3. These gene mutations affect both inner ear function (hearing) and cardiac electrical activity.

Symptoms of Jervell and Lange-Nielsen Syndrome

Profound congenital deafness present at birth.

Fainting spells (syncope) often triggered by stress, fear, or physical activity.

Sudden cardiac arrest can be the first symptom in undiagnosed cases.

Irregular heart rhythms (arrhythmias) or episodes of tachycardia.

Possible seizure-like episodes due to lack of oxygen during cardiac events.

Causes of Jervell and Lange-Nielsen Syndrome

Caused by mutations in the KCNQ1 or KCNE1 genes.

These genes are responsible for regulating potassium flow in the inner ear and heart.

The condition is inherited in an autosomal recessive pattern, requiring both parents to be carriers.

Absence or dysfunction of potassium channels leads to hearing loss and prolonged QT interval on ECG.

Complications in Jervell and Lange-Nielsen Syndrome

Sudden cardiac death due to untreated or undetected arrhythmias.

Developmental delays related to hearing impairment if not managed early.

Social and emotional issues due to dual burden of deafness and heart risks.

High risk during anesthesia or certain medications if the syndrome is not diagnosed.

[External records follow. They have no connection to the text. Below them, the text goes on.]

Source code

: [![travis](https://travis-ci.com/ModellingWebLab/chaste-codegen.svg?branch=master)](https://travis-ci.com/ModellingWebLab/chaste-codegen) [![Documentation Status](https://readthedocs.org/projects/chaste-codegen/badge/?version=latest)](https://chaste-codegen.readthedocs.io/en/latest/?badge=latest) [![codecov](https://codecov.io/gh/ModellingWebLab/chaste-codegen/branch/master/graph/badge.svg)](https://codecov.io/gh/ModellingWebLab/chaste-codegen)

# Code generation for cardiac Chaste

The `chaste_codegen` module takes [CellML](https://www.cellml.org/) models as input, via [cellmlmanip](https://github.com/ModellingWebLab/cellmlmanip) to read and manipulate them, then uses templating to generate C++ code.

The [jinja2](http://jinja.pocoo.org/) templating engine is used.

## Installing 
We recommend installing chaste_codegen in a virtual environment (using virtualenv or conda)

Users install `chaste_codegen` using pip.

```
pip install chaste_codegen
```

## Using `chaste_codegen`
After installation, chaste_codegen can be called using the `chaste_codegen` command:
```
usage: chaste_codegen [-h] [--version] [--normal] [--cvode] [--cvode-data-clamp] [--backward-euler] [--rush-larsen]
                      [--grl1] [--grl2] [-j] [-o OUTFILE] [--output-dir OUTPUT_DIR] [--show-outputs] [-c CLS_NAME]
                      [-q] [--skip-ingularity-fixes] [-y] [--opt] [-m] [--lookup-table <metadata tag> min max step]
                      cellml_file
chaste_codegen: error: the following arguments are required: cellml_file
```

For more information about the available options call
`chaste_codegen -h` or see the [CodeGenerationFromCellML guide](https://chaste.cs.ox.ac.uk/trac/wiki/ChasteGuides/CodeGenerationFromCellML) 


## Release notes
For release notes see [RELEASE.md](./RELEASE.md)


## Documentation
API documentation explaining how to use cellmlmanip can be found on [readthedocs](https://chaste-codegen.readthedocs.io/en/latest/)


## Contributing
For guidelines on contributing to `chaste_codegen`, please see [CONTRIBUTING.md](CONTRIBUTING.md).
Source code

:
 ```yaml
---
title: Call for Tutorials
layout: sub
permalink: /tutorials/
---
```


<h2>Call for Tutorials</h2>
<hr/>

Risk Factors of Jervell and Lange-Nielsen Syndrome

Family history of JLNS or unexplained sudden death.

Consanguinity (parents being blood relatives) increases the risk.

Carriers of mutated KCNQ1 or KCNE1 genes.

History of fainting or seizures in a deaf child may point to JLNS.

Preventions of Jervell and Lange-Nielsen Syndrome

Genetic counseling for at-risk families before or during pregnancy.

Carrier testing for couples with a family history of JLNS.

Prenatal genetic testing is possible in known cases.

Avoidance of QT-prolonging drugs in carriers and affected individuals.